Analyzing Netflow Data with xGT

This sample script loads raw NetFlow data in a xGT graph structure and query for a graph pattern.

The dataset used is from the CTU-13 open source project: https://mcfp.weebly.com/the-ctu-13-dataset-a-labeled-dataset-with-botnet-normal-and-background-traffic.html

Raw data reduce example:

StartTime   SrcAddr       DstAddr      State    sTos    dTos    TotPkts     TotBytes 
2011/08/16  147.32.86.58  77.75.73.9   SR_A     0.0     0.0     3           182
2011/08/16  147.32.3.51   147.32.84.46 S_RA     0.0     0.0     4           124

Important fields are source IP address "SrcAddr" and target IP address "DstAddr", they define the edges of the graph, each IP address is a vertex.

The xGT graph structure needs a list of vertices and a list of edges to create the Graph.

The unique IP address list is compiled from the NetFlow data fields SrcAddr and DstAddr. The IP list is cleaned: removal of the the duplicates and the record that are not recognized IP addresses. The edge data can also be enriched by adding information about the geographical location of the IP addresses. This is done in the fourth script below, which adds latitude and longitude. Then each row will get an integer unique key. Using an integer as a key instead of a IP address speeds up TQL queries.

The edge list will also require some cleaning. The date format of the input row StartTime needs to be modified to match the xGT data type DateTime, and the IP addresses of the SrcAddr and the DstAddr fields need to be replaced with the corresponding key numbers in the vertex.

The vertex table and the edge table will be created in xGT with their respective schema, before the data can be loaded. Edge and vertex data are ingested in the tables. To do so, DataFrames are transformed into lists of strings, where each string is a concatenation of all the columns of the rows. The list of strings is the input of the the ingestion function, if the input list is bigger than 100,000 rows is it recommended to split the input file in smaller sub lists. An example is provided.

After the vertex table and the edge table have been loaded in xGT, the graph can be generated, and a query can be run against the graph.

The query sample is looking for a triangular transaction pattern between 3 distinct locations where location A first contacted location B which then contacted location C that finally contacted back location A, the 3 transactions occurred in order.

Pandas DataFrame are used to manipulate the data, but Python List or Numpy Array can do the same.

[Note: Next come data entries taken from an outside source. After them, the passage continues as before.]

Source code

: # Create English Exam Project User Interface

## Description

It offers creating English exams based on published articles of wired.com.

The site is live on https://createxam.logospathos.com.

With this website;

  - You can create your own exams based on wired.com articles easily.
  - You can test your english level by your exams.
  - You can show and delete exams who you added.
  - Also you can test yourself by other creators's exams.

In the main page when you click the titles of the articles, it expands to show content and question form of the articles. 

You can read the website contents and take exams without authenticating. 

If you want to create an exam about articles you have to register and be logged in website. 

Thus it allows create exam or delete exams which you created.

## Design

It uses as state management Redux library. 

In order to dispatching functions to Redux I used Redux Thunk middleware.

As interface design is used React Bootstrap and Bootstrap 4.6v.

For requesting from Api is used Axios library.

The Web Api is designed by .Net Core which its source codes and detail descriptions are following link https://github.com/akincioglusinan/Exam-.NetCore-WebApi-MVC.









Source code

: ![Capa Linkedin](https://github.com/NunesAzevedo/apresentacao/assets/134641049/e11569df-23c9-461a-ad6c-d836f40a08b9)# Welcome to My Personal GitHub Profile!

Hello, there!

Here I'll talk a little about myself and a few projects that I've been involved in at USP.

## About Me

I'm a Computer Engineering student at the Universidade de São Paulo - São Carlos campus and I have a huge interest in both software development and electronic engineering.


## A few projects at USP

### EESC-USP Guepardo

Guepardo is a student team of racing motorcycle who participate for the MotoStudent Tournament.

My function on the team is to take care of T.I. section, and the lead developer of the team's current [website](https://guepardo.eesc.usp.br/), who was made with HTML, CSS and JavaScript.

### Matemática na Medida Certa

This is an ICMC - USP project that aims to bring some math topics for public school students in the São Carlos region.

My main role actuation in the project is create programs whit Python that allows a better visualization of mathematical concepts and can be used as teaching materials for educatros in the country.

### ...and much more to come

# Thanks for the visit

N.B. requred module to install on the local machine for this example are pandas and xgt.

1. Import Python modules

import numpy as np
import pandas as pd
import sys
import csv
import re
import os


import xgt


gc = xgt.connect(host='127.0.0.1', port=4367)
TQL = gc.run_job

2. Extract IP addresses from netflow file

Read the input file from the file system
Extract the IP addresses to a list
Remove duplicated IPs from the list

# Net Flow file name
inputfilename = './demoData.binetflow'
#### to use the original dataset uncomment the following the double commented [##] lines; 
##import ssl
##ssl._create_default_https_context = ssl._create_unverified_context
##inputfilename = "https://mcfp.felk.cvut.cz/publicDatasets/CTU-Malware-Capture-Botnet-50/detailed-bidirectional-flow-labels/capture20110817.binetflow"
df_NetFlow = pd.read_csv(inputfilename)
##ssl._create_default_https_context = ssl.create_default_context()

# restrict the file size 
df_NetFlow = df_NetFlow.head(2500)

# collect all the IP address from source IP and target IP columns
UniqueIpList = []
UniqueIpList.extend(df_NetFlow['SrcAddr'])
UniqueIpList.extend(df_NetFlow['DstAddr'])

# remove duplicate
UniqueIpList = list(set(UniqueIpList))

print('number of unique IP: ',len(UniqueIpList))

3. Cleaning, validation and enhancement

Optionally, using the Socket module to test each IP address, remove the not found IP from the list
Insert a first-row vertex with an empty IP address 0.0.0.0, all the edges with invalid IP will be linked to this vertex


# optional:
# remove not found IP addresses 
# to validate this example uses the module socket
import socket
for IP in UniqueIpList:
    try:
        socket.inet_aton(IP)
    except socket.error:
        UniqueIpList.remove(IP)
        print ('IP not Valid ', IP)


for IP in UniqueIpList:
    if(re.match('\d{1,3}\.\d{1,3}\.\d{1,3}\.\d{1,3}', IP) == None):
        UniqueIpList.remove(IP)
        print ('IP not Valid ', IP)

print('number of valid unique IP: ', len(UniqueIpList))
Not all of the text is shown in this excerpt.